Home Artists Posts Import Register

Content

Hi Everyone,

this is a wrapup of a debugging session from yesterday evening, going on in the MiSTer Discord Server.

It began as a user report 2 days ago with noticed slowdowns in one particular area in Final Fantasy IX on disc 4. I didn't pay too much attention at first, because slowdowns in PSX games are not that uncommun to be honest, but the user investigated further and found that in DuckStation this slowdown doesn't happen. 

It didn't took long and others jumped on it and this scene in the game was tested on a real PSX. It turned out that the real PSX doesn't have any slowdown there, while the PSX core does.

So what is going on?

You can see the scene in question above.

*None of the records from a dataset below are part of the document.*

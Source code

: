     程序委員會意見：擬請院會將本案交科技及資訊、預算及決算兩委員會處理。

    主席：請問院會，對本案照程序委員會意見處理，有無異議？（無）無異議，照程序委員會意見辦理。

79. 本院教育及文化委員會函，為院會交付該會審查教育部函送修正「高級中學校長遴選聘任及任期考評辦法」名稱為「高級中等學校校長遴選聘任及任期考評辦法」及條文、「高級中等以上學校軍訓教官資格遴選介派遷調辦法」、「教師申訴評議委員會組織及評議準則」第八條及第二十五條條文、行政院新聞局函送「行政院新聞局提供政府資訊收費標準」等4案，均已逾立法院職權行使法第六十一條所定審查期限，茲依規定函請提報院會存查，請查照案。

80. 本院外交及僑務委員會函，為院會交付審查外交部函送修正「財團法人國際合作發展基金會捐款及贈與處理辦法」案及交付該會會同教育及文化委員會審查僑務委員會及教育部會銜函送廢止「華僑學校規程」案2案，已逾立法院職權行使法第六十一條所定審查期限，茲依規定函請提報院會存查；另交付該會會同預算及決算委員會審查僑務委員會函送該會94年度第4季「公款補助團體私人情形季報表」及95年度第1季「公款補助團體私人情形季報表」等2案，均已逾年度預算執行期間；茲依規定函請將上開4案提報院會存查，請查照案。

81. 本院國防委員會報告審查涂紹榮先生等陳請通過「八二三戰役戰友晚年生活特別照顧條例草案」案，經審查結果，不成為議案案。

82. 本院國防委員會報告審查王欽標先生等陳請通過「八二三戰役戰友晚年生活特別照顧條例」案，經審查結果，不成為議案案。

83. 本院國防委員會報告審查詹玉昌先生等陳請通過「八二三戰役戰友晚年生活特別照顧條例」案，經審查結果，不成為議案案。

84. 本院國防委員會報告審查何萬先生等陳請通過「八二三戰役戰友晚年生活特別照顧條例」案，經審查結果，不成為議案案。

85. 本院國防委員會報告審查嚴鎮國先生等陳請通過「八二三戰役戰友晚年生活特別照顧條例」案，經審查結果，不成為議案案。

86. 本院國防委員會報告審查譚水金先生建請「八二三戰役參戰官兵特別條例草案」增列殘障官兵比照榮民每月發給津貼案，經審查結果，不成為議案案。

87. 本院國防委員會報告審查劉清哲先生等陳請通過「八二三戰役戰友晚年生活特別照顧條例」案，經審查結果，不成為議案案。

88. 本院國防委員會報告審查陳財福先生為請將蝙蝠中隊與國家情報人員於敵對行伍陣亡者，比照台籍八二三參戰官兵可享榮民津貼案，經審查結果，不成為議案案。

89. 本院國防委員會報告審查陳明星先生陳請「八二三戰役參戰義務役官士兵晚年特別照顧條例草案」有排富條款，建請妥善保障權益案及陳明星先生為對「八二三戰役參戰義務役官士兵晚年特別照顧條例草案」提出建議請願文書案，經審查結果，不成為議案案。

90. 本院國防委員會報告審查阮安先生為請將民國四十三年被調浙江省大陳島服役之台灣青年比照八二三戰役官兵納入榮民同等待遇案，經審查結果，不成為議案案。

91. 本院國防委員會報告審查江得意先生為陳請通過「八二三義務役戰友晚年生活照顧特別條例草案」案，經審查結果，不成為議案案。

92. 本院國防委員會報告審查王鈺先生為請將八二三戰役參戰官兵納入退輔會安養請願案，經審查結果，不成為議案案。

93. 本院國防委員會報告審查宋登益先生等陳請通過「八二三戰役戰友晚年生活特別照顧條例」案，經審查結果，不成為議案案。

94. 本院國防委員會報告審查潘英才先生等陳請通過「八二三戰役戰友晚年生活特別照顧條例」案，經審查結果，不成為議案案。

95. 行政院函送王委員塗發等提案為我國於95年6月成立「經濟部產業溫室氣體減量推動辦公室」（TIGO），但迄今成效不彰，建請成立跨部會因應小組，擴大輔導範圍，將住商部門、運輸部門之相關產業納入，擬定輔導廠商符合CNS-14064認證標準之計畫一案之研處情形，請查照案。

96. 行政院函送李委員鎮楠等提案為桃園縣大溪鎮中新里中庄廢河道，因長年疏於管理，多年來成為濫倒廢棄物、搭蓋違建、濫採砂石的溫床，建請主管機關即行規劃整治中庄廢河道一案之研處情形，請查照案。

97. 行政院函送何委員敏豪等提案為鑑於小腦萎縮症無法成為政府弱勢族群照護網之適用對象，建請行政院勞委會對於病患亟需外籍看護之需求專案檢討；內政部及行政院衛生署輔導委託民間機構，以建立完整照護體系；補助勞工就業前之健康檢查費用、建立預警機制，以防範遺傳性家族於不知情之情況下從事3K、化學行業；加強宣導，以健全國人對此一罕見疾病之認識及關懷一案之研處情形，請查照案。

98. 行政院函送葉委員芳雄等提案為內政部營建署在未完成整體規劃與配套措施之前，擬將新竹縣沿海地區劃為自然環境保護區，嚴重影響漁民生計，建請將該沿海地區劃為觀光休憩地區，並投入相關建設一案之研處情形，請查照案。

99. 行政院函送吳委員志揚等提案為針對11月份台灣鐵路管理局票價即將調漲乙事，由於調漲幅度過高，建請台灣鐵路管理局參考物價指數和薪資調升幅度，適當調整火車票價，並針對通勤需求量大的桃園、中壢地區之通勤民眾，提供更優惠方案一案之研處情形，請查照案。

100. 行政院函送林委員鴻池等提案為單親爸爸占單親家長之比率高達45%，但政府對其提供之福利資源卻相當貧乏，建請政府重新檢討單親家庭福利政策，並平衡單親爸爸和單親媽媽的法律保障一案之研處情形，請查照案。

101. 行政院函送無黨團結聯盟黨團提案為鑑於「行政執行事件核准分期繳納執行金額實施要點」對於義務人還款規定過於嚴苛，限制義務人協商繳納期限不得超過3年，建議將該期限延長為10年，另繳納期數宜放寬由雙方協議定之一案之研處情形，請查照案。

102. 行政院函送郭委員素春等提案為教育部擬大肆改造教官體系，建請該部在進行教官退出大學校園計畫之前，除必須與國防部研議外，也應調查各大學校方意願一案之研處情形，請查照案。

It runs on stable 20 frames per second in the core, while all nearby areas run at stable 30 fps. Now why is that?

This area features a full screen rain effect. I quickly identified that this effect is done as transparent lines drawn above the fully rendered image. 

This was no surprise for me, as transparent lines have been identified as the only weakness of the PSX cores GPU design, due to the kind of memory that is used. I made a whole video about it last year, which you can find here:

https://www.youtube.com/watch?v=EMZVp48SMps

You can see the summary of the investigation from last year in this table:

The important part of it is, that only transparent lines are drawn slightly slower on the PSX core as they are on a real PSX. In combination with the a typical scene however, the core should always come ahead.

At least that is as it should be on the most common PSX models. There was a first revision of the console that featured different memory used for Video RAM, which is always slower in the benchmark.

What is so special about transparent lines? It reveals an issue of the MiSTers DDR3 RAM, which is used for the VRAM: it has a high latency.

Lines that are drawn from top to bottom(or bottom to top) will only have 1 pixel drawn per scanline. If these lines to be drawn are transparent, the GPU has to read back the old color value for each pixel from VRAM and will therefore suffer the latency penalty from the DDR3, while larger objects profit from the higher throughput of the DDR3 and average out that effect.

So while all this could explain the slowdown in this area of the game, there is still something strange: the PlayStation where this scene was found to be running at 30 fps is an old model with the "slow" GPU. 

Maybe we should dig deeper? 

So I loaded up a savestate of that area in the VHDL simulation to see the timing of the draw process:

You can see that the backgrounds and 3D models cost only a small portion of the time, while drawing the rain costs most of the time.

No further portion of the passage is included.